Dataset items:
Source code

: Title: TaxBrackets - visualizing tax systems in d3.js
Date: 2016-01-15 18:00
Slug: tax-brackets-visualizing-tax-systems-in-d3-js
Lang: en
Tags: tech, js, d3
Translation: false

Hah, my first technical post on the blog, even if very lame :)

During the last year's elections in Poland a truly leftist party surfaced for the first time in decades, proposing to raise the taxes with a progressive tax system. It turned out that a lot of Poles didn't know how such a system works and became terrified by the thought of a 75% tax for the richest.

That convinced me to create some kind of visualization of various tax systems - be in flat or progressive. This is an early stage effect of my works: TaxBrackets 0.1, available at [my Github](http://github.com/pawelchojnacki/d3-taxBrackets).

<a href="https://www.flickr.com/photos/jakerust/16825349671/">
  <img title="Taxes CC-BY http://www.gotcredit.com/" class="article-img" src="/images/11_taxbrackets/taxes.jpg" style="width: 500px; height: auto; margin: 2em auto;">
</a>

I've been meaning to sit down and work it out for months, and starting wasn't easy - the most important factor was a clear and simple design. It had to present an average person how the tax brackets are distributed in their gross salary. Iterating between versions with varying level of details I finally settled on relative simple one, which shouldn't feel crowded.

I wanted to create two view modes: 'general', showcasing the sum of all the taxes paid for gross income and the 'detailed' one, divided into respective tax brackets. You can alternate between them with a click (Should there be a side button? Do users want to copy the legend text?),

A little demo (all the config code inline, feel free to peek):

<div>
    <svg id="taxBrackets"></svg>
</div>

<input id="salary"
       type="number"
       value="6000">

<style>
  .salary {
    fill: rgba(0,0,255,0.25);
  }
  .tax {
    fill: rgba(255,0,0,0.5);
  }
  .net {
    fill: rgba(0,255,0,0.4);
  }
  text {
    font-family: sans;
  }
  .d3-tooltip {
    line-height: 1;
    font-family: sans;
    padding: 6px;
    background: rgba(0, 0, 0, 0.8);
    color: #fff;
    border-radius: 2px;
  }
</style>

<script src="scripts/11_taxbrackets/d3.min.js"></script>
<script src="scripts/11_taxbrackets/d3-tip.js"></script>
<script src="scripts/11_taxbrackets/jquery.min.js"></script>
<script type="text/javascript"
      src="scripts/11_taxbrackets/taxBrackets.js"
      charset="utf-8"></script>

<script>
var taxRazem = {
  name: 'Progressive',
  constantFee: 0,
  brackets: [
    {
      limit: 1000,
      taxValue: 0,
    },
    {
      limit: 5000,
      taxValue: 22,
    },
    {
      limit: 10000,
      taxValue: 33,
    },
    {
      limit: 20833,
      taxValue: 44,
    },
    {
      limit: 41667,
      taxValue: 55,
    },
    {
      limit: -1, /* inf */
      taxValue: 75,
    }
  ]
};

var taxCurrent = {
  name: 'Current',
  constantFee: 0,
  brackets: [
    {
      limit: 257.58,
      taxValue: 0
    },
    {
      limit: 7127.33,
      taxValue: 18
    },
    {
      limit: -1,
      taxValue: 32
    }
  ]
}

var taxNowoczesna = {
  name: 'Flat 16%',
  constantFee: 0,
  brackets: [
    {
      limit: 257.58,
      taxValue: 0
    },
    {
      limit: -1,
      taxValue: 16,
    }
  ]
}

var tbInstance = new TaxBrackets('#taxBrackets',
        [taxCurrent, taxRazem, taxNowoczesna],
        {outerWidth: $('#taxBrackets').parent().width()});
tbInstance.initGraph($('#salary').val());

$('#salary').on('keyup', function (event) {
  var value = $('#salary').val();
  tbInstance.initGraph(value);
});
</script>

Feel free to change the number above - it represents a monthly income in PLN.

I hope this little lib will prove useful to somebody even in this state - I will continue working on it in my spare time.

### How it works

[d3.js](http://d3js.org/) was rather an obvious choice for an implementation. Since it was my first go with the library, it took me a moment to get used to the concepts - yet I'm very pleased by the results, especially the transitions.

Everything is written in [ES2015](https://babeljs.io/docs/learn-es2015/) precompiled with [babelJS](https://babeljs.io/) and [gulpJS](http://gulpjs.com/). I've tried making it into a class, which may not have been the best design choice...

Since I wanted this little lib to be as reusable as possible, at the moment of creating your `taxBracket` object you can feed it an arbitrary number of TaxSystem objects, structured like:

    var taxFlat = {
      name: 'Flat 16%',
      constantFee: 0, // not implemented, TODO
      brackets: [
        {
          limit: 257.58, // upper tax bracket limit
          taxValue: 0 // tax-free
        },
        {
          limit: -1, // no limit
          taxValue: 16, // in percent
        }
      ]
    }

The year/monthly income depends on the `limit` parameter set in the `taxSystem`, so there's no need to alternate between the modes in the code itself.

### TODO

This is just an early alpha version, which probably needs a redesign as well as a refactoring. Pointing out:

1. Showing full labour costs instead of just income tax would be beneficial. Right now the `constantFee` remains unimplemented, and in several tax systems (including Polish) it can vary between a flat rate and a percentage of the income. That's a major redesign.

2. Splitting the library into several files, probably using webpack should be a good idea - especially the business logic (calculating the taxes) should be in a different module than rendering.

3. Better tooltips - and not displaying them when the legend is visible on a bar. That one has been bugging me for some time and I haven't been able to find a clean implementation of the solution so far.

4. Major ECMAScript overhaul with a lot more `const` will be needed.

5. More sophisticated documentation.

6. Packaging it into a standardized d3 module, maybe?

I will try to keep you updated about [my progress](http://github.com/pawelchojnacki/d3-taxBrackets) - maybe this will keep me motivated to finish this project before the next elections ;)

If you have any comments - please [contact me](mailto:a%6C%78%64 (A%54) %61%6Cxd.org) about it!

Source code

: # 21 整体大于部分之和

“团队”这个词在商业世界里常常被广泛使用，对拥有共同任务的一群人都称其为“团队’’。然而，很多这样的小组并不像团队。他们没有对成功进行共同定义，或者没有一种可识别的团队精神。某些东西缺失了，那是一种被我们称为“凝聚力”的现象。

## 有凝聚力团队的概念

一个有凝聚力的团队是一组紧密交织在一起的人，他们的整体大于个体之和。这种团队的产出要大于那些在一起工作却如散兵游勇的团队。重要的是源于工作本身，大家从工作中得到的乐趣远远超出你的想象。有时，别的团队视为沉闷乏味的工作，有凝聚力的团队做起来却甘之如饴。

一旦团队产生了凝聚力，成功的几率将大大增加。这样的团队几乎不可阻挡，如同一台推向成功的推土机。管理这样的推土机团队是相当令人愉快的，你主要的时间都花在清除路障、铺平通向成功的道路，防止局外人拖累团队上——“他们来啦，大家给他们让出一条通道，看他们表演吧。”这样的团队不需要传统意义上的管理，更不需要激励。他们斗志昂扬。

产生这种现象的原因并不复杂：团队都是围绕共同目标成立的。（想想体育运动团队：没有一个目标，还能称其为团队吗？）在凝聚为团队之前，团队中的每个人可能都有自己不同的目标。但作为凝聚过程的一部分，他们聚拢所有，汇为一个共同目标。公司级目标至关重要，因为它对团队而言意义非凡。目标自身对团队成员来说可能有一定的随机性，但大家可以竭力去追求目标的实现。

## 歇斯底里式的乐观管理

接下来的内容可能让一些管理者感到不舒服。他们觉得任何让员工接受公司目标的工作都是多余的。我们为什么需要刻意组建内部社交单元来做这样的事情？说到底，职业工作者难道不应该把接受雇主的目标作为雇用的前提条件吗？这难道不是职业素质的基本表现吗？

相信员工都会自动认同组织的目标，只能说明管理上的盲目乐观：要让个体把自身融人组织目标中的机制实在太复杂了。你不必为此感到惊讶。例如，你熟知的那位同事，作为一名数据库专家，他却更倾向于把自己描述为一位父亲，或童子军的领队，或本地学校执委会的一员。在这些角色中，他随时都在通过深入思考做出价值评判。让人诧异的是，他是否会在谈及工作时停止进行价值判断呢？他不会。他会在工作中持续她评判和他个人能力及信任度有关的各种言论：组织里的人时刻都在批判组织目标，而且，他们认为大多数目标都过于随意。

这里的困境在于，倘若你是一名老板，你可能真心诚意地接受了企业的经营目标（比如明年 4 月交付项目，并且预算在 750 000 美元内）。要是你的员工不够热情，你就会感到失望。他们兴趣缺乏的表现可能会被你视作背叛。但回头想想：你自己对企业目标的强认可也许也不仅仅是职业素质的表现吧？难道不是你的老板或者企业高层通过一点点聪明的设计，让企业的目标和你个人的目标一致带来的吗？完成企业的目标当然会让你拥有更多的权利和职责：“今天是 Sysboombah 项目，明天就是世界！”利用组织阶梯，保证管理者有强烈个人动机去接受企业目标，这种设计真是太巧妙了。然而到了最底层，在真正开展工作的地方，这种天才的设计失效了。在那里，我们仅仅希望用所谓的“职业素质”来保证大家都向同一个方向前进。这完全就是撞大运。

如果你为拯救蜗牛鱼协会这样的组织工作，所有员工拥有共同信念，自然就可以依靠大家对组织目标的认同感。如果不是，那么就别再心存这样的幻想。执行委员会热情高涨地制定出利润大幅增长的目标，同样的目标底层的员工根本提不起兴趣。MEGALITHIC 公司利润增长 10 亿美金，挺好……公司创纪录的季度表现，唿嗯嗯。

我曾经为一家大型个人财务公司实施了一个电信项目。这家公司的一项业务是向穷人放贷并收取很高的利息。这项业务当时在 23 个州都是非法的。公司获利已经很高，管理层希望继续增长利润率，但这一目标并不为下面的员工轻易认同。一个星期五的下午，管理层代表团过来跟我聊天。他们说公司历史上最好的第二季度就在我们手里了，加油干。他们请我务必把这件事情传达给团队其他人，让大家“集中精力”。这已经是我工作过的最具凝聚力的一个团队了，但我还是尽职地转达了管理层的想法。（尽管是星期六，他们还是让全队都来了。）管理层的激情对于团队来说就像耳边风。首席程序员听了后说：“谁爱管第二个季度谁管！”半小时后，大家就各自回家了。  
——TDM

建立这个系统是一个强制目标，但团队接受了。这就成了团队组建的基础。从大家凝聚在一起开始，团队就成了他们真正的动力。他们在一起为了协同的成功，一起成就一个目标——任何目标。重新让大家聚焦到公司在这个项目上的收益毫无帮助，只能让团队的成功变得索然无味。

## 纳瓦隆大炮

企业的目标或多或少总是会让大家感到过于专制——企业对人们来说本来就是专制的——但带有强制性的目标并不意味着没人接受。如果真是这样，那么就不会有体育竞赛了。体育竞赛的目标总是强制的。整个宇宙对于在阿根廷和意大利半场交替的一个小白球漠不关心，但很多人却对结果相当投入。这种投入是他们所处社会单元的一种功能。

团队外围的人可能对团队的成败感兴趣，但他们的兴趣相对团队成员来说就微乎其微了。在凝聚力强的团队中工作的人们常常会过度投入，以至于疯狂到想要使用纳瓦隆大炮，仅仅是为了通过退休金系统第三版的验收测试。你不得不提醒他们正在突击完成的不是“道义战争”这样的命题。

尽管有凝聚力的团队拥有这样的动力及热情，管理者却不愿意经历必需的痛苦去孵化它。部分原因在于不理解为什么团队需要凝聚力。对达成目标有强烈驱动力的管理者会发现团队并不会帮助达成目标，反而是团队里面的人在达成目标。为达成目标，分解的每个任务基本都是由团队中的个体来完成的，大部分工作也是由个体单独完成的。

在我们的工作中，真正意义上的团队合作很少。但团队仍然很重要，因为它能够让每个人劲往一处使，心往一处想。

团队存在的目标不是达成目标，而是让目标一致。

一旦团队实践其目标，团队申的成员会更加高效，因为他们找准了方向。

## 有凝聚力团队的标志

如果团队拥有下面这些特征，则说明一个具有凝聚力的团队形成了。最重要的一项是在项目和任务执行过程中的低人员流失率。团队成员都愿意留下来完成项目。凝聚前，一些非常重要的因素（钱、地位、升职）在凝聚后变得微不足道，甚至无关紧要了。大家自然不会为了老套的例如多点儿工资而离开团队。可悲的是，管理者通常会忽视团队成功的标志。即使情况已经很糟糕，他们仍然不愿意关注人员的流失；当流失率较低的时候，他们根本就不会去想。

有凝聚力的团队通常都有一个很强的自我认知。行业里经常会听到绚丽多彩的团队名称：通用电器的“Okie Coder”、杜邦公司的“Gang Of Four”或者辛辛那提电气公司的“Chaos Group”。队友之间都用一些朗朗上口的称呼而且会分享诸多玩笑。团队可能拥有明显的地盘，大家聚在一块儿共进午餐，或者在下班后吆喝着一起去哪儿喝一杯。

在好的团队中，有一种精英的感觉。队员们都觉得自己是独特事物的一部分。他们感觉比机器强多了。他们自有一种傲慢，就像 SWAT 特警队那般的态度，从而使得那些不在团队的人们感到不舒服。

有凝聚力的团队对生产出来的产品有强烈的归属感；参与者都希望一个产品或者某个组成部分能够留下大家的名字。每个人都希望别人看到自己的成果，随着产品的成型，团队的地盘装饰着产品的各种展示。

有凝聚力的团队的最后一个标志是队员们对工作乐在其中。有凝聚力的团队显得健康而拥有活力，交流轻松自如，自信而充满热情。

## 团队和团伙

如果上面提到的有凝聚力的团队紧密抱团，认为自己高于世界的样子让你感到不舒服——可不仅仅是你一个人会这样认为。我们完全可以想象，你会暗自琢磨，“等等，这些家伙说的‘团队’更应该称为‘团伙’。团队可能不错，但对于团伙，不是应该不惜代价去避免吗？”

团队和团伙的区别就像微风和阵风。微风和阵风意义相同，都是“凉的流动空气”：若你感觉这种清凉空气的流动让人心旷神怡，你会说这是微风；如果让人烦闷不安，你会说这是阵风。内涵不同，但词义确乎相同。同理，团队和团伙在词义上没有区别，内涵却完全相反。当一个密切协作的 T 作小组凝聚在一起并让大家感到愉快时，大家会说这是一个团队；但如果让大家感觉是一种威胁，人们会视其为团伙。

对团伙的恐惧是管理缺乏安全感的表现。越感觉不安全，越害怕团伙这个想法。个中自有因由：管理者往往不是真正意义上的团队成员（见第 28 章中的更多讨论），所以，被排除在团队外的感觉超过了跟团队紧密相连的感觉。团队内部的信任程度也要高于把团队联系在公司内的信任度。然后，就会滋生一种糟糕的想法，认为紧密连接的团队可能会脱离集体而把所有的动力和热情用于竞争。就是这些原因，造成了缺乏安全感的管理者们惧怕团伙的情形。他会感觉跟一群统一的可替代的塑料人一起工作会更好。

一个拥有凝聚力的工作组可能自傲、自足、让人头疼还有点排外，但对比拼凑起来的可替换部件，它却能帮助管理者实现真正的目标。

◆ TASK TO CARRY OUT ◆
Starting with the first line of the records above, give back each line exactly until the line with "During the last" has been given as well.

◆ PROBLEM SOLUTION ◆
Source code

: Title: TaxBrackets - visualizing tax systems in d3.js
Date: 2016-01-15 18:00
Slug: tax-brackets-visualizing-tax-systems-in-d3-js
Lang: en
Tags: tech, js, d3
Translation: false

Hah, my first technical post on the blog, even if very lame :)

During the last year's elections in Poland a truly leftist party surfaced for the first time in decades, proposing to raise the taxes with a progressive tax system. It turned out that a lot of Poles didn't know how such a system works and became terrified by the thought of a 75% tax for the richest.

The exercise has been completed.